## Given records:
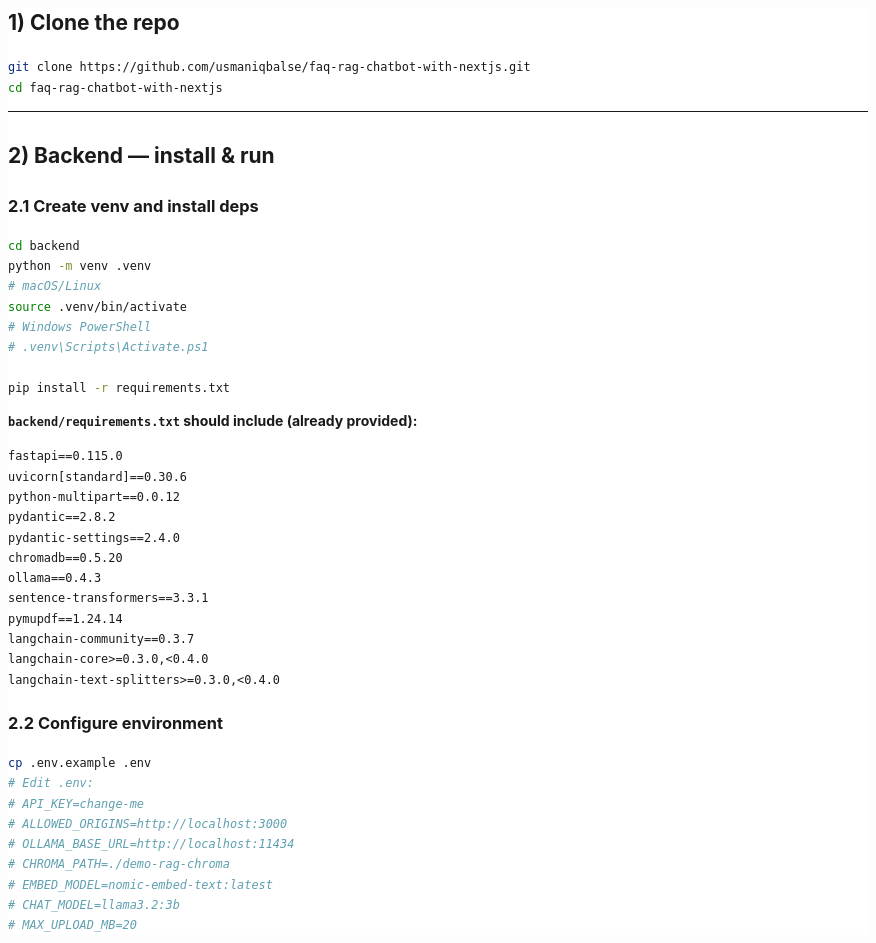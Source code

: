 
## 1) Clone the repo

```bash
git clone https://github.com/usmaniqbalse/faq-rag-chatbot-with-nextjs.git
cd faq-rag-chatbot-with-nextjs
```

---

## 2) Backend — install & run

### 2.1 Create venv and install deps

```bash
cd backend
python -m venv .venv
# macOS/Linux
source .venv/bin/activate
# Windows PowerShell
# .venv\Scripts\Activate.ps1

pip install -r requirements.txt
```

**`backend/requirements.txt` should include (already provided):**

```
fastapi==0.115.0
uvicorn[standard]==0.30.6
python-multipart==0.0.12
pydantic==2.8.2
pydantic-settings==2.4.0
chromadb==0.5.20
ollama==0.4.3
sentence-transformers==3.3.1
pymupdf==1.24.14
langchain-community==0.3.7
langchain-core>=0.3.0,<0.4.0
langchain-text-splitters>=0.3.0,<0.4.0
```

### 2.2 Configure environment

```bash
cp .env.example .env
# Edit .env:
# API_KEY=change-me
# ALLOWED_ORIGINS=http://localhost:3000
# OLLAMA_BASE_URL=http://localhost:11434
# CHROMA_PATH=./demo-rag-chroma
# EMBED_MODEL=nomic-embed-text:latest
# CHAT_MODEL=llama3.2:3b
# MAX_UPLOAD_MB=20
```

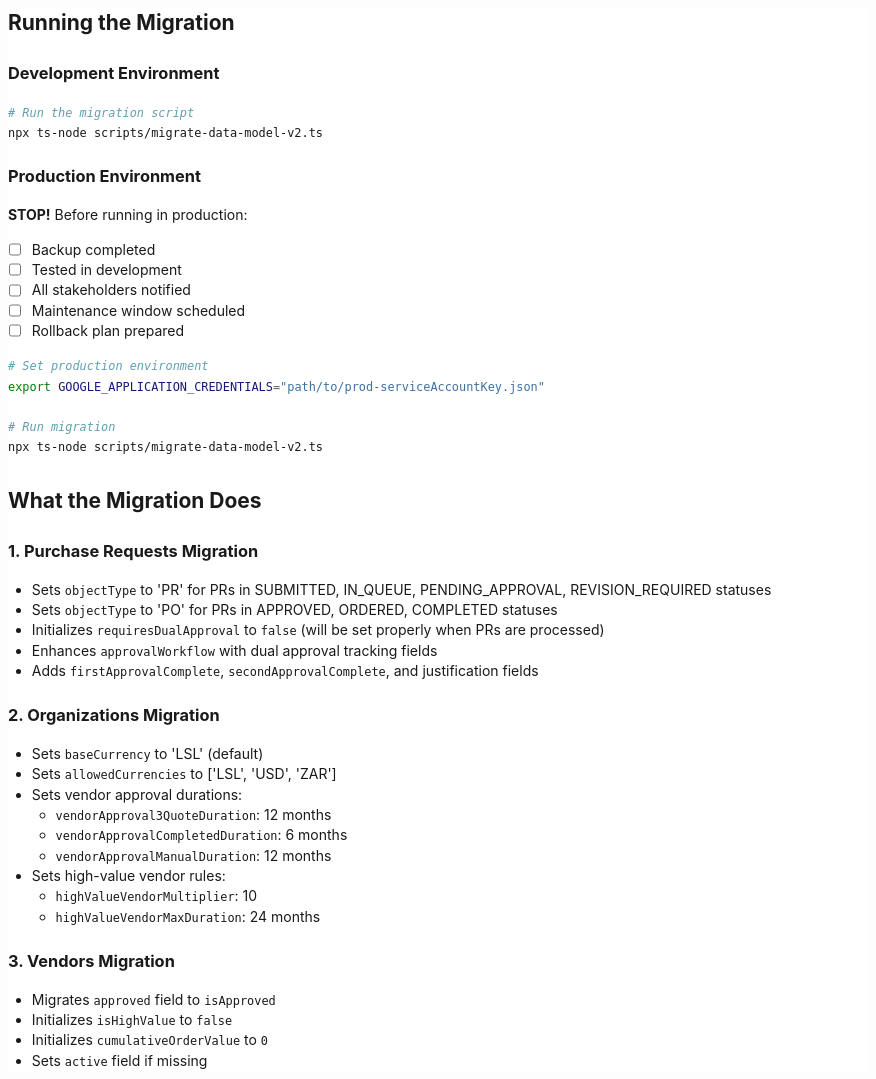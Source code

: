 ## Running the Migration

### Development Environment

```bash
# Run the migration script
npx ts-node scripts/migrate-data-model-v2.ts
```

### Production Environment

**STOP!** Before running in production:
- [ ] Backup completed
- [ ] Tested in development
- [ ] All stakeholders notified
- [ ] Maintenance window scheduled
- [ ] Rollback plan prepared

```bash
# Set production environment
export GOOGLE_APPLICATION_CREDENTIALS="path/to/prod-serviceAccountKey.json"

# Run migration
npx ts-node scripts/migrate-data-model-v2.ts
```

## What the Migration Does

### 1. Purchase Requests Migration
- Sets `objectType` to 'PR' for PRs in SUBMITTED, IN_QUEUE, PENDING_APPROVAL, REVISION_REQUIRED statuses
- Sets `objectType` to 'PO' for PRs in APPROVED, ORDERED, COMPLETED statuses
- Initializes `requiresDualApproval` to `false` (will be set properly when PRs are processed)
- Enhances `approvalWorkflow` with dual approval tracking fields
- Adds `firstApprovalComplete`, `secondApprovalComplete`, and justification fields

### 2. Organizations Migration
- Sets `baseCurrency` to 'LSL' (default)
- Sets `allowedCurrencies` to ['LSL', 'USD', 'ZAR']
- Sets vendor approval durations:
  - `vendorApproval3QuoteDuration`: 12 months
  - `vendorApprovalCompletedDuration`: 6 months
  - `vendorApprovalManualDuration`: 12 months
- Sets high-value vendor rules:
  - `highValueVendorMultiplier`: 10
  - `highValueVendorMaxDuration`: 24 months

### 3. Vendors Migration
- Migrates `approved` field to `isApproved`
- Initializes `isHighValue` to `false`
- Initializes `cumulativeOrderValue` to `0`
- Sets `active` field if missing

## Assignment:
Report every line in the data above in which the word "install" appears.

## Response to the exercise:
## 2) Backend — install & run
### 2.1 Create venv and install deps
pip install -r requirements.txt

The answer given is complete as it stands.